Please do not ask us to host you as an Clinical Fellow with partial OOPT approval. If you want to come to Bangor on OOPT, it has to be on a “100% OOPT” basis as a normal ST4-6 (no playtime).


  1. Many Clinical Fellows have come to us on OOPE from EM ST4 or ST5 - you can ask your deanery if you’d be allowed to come on OOPE into a Fellow post or “100%” OOPT as a normal ST4-6 (no PHEM or other playtime with this option, sadly)  - we have educational approval for two higher specialty trainees in EM but only one allocated from the Welsh Deanery, so we can sometimes take an extra funded by BCUHB.

  1. The Australasian College of Emergency Medicine have previously approved the posts on an individual basis for their trainees. 

Our ED does host EM trainees (both ACCS, ST3 and ST4-6) from the Welsh Deanery, and we have also hosted a military ST4 for a year.... we have an FRCEM/MRCEM examiner on the consultant body.

What about Study Leave?

The Clinical Fellow post attracts 10 days of study leave per year, and our management have been very supportive about funding reasonable study leave fees and costs for all ED non-training grade doctors. Given the perilous state of NHS finances, we can’t guarantee this will continue, but we can only keep our fingers crossed... but many of our Clinical Fellows have had £3-4k+ in study leave funding in their year with us, and that isn’t including any PGCertMedEd or PHEC courses! In the event of the study leave pot running dry, it’d be a case of the time off for study leave is in paid work time but finding your own course fees and expenses.

We offer to put all our 12-month PHEM Clinical fellows (assuming they want to!) through the BASICS PHEC and PHEC Advanced course, ATACC, or PHTLS (following poor feedback about the PHEC courses, we recommend the latter) - we included this cost in the Business Case for the creation of the posts (the time would come from the allocation of PHEM days).

Similarly, we offer our 12-month MedEd posts a funded PGCertMedEd course i addition to study leave funding, usually in either Bangor (some contact days which come from MedEd days) or distance learning from Cardiff. This is, however, dependent upon a 12-month commitment to the ED 9and it isn’t compulsory - it is a lot of work!).

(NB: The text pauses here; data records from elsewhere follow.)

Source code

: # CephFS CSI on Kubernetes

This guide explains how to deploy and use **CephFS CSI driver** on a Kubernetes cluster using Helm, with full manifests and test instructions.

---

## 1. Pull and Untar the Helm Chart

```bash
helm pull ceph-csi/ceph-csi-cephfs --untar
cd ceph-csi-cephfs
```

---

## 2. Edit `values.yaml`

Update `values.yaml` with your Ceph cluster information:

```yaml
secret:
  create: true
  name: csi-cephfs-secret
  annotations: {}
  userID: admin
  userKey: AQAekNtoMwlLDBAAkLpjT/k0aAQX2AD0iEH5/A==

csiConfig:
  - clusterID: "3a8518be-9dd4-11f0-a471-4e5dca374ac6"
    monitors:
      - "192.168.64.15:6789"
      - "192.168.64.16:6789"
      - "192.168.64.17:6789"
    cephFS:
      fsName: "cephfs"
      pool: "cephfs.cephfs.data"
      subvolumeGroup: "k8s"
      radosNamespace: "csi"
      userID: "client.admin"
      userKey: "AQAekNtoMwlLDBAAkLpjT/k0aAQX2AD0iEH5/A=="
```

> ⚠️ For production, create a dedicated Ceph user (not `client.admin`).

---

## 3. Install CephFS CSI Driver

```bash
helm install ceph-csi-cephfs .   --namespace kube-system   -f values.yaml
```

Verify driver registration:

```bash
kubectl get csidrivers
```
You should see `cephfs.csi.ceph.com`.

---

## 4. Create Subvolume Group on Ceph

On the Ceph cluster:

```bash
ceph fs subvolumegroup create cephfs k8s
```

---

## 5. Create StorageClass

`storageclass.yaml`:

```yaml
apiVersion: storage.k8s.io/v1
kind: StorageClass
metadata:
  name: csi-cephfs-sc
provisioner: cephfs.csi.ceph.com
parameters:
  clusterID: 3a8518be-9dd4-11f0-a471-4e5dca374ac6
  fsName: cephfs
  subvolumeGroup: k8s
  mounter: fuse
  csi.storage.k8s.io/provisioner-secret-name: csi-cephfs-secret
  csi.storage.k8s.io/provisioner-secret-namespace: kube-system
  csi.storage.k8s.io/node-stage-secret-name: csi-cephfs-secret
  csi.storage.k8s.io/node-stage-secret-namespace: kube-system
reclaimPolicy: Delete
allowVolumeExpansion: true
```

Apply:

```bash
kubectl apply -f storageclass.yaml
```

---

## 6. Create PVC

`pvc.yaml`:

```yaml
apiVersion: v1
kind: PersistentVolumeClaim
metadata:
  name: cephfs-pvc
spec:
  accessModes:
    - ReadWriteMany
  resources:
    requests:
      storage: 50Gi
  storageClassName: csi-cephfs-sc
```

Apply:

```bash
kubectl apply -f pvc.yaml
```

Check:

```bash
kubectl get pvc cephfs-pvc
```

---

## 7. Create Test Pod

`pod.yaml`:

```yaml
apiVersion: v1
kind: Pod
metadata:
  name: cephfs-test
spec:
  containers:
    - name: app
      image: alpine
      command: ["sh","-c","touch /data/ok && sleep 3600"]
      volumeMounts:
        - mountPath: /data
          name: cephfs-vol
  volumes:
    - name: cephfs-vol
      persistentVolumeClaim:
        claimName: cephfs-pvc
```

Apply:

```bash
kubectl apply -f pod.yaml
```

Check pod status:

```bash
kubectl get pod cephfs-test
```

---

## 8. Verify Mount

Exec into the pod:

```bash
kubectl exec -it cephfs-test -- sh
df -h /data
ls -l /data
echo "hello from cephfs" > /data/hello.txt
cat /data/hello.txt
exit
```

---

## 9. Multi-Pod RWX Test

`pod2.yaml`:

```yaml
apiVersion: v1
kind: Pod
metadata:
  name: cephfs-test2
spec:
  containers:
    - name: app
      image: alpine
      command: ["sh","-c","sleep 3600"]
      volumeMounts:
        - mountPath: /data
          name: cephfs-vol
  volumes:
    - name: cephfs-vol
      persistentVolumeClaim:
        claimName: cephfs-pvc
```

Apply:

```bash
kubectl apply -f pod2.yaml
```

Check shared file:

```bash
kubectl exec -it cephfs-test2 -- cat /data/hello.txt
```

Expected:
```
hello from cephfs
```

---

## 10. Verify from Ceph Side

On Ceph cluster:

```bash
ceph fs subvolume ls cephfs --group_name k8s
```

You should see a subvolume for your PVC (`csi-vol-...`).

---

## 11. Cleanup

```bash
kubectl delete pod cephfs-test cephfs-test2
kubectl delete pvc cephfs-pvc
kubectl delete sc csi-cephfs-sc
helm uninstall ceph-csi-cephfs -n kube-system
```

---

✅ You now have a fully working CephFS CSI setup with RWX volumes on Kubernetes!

Please note we will not be putting the Clinical Fellows through the Helicopter Crew Course - sorry!



The basis of the Clinical Fellow post is that the post-holder works as a middle-grade in the ED 80% of the post, but will be released from the ED one day/2 sessions a week (totalling 44 days per year on a 13-session contract… one for each week, less annual leave 6 weeks and study leave 2 weeks) to undertake activities. Including the SPA session each week, that means 23% of the standard 13-session job plan is spent away from the ED shop-floor grindstone.

This page is all about the PHEM Clinical Fellow Posts - but we also can offer posts with 20% MedEd & Management/QI posts - or you can mix & match.